I also believe that if 95% confidence intervals are overlapping, P-value will be > 0.05.
I plotted the above data as mean ± 2 * SEM:
The 95% confidence intervals are overlapping. So why is the p-value reaching a significant level?
Best Answer
The overlap is just a (strict/inaccurate) rule of thumb
The point when the error bars do not overlap is when the distance between the two points is equal to $2(SE_1+SE_2)$. So effectively you are testing whether some sort of standardized score (distance divided by the sum of standard errors) is greater than 2. Let's call this $z_{overlap}$
$$ z_{overlap} = \frac{\vert \bar{X}_1- \bar{X}_2 \vert}{SE_1+SE_2} \geq 2$$
If this $z_{overlap} \geq 2$ then the error bars do not overlap.
The standard deviation of a linear sum of independent variables
Adding the standard deviations (errors) together is not the typical way to compute the standard deviation (error) of a linear sum (the parameter $\bar{X}_1-\bar{X}_2$ can be considered as a linear sum where one of the two is multiplied by a factor $-1$) See also: Sum of uncorrelated variables
So the following are true for independent $\bar{X}_1$ and $\bar{X}_2$:
$$\begin{array}{} \text{Var}(\bar{X}_1-\bar{X}_2) &=& \text{Var}(\bar{X}_1) + \text{Var}(\bar{X}_2)\\ \sigma_{\bar{X}_1-\bar{X}_2}^2 &=& \sigma_{\bar{X}_1}^2+\sigma_{\bar{X}_2}^2\\ \sigma_{\bar{X}_1-\bar{X}_2} &=& \sqrt{\sigma_{\bar{X}_1}^2+\sigma_{\bar{X}_2}^2}\\ \text{S.E.}(\bar{X}_1-\bar{X}_2) &=& \sqrt{\text{S.E.}(\bar{X}_1)^2 + \text{S.E.}(\bar{X}_2)^2}\\ \end{array}$$
But not
$$\text{S.E.}(\bar{X}_1-\bar{X}_2) \neq {\text{S.E.}(\bar{X}_1) + \text{S.E.}(\bar{X}_2)}$$
'Correct' formula for comparing the difference in the mean of two samples
For a t-test to compare the difference in means of two populations, you should be using a formula like
In the simplest case: $$t = \frac{\bar{X}_1 - \bar{X}_2}{\sqrt{SE_1^2+SE_2^2}}$$ this is when we consider the variances to be unequal or when the sample sizes are equal.
If the sample sizes are different and you consider the variance of the populations to be equal, then you can estimate the variances for both samples together instead of separately, and use one of many formulae for the pooled variance like
$$s_p = \sqrt{\frac{(n_1-1)s_1^2 +(n_2-1)s_2^2}{n_1+n_2-2}}$$
with $$t = \frac{\bar{X}_1 - \bar{X}_2}{s_p \sqrt{\frac{1}{n_1}+\frac{1}{n_2}}}$$
and with $SE_1 = s_1/\sqrt{n_1}$ and $SE_2 = s_2/\sqrt{n_2}$ you get
$$t = \frac{\bar{X}_1 - \bar{X}_2}{\sqrt{\frac{n_1+n_2}{n_1+n_2-2} \left( \frac{n_1-1}{n_2} SE_1^2 + \frac{n_2-1}{n_1} SE_2^2 \right)}}$$
Note that the value $\sqrt{SE_1^2+SE_2^2}$ is smaller than $SE_1+SE_2$, therefore $t>z_{overlap}$.
Sidenotes:
In the case of the pooled variance, you might have a situation - although it is rare - that the variance of the larger sample is larger than the variance of the smaller sample, and then it is possible that $t<z_{overlap}$.
Instead of z-values and a z-test you are actually doing (should be doing) a t-test.
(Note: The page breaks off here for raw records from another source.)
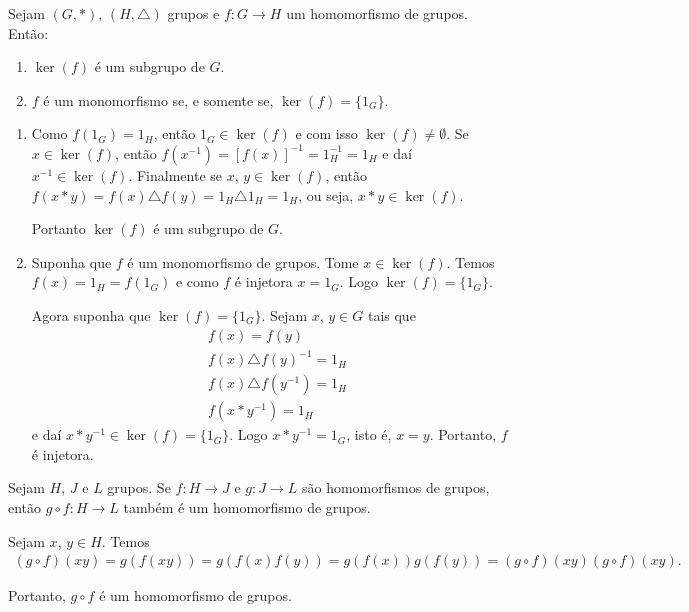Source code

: \begin{proposicao}
    Sejam $(G, *)$, $(H, \triangle)$ grupos e $f : G \to H$ um homomorfismo de grupos. Então:
    \begin{enumerate}[label={\roman*})]
        \item $\ker(f)$ é um subgrupo de $G$.
        \item $f$ é um monomorfismo se, e somente se, $\ker(f) = \{1_G\}$.
    \end{enumerate}
\end{proposicao}
\begin{prova}
    \begin{enumerate}[label={\roman*})]
        \item Como $f(1_G) = 1_H$, então $1_G \in \ker(f)$ e com isso $\ker(f) \ne \emptyset$. Se $x \in \ker(f)$, então $f(x^{-1}) = [f(x)]^{-1} = 1_H^{-1} = 1_H$ e daí $x^{-1} \in \ker(f)$. Finalmente se $x$, $y \in \ker(f)$, então $f(x*y) = f(x)\triangle f(y) = 1_H \triangle 1_H = 1_H$, ou seja, $x * y \in \ker(f)$.

        Portanto $\ker(f)$ é um subgrupo de $G$.

        \item Suponha que $f$ é um monomorfismo de grupos. Tome $x \in \ker(f)$. Temos $f(x) = 1_H = f(1_G)$ e como $f$ é injetora $x = 1_G$. Logo $\ker(f) = \{1_G\}$.

        Agora suponha que $\ker(f) = \{1_G\}$. Sejam $x$, $y \in G$ tais que
        \begin{align*}
            &f(x) = f(y)\\
            &f(x)\triangle f(y)^{-1} = 1_H\\
            &f(x)\triangle f(y^{-1}) = 1_H\\
            &f(x * y^{-1}) = 1_H
        \end{align*}
        e daí $x*y^{-1} \in \ker(f) = \{1_G\}$. Logo $x*y^{-1} = 1_G$, isto é, $x = y$. Portanto, $f$ é injetora.
    \end{enumerate}
\end{prova}

\begin{proposicao}
    Sejam $H$, $J$ e $L$ grupos. Se $f : H \to J$ e $g : J \to L$ são homomorfismos de grupos, então $g \circ f : H \to L$ também é um homomorfismo de grupos.
\end{proposicao}
\begin{prova}
    Sejam $x$, $y \in H$. Temos
    \begin{align*}
        (g \circ f)(xy) = g(f(xy)) = g(f(x)f(y)) = g(f(x))g(f(y)) = (g \circ f)(xy)(g \circ f)(xy).
    \end{align*}

    Portanto, $g \circ f$ é um homomorfismo de grupos.
\end{prova}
So it might be that the levels on which you base the confidence intervals for the error bars (like '95% is equivalent to 2 times the standard error') will be different for the t-test. To be fair, to compare apples with apples, you should use the same standard and base the confidence levels for the error bars on a t-test as well. So let's assume that also for the t-test the boundary level that relates to 95% is equal to or less than 2 (this is the case for sample sizes larger than 60).
If this $t \geq 2$ then the difference is significant (at a 5% level).
The standard error of the difference between two variables is not the sum of standard errors of each variable. This sum is overestimating the error for the difference and will be too conservative (too often claim there is no significant difference).
So $t>z_{overlap}$ and may lead to a significant difference while the error bars have overlap. You do not need non-overlapping error bars in order to have a significant difference. This overlap is a stricter requirement and happens when the p-value is $\leq 0.05$ (and it will often be a lower p-value).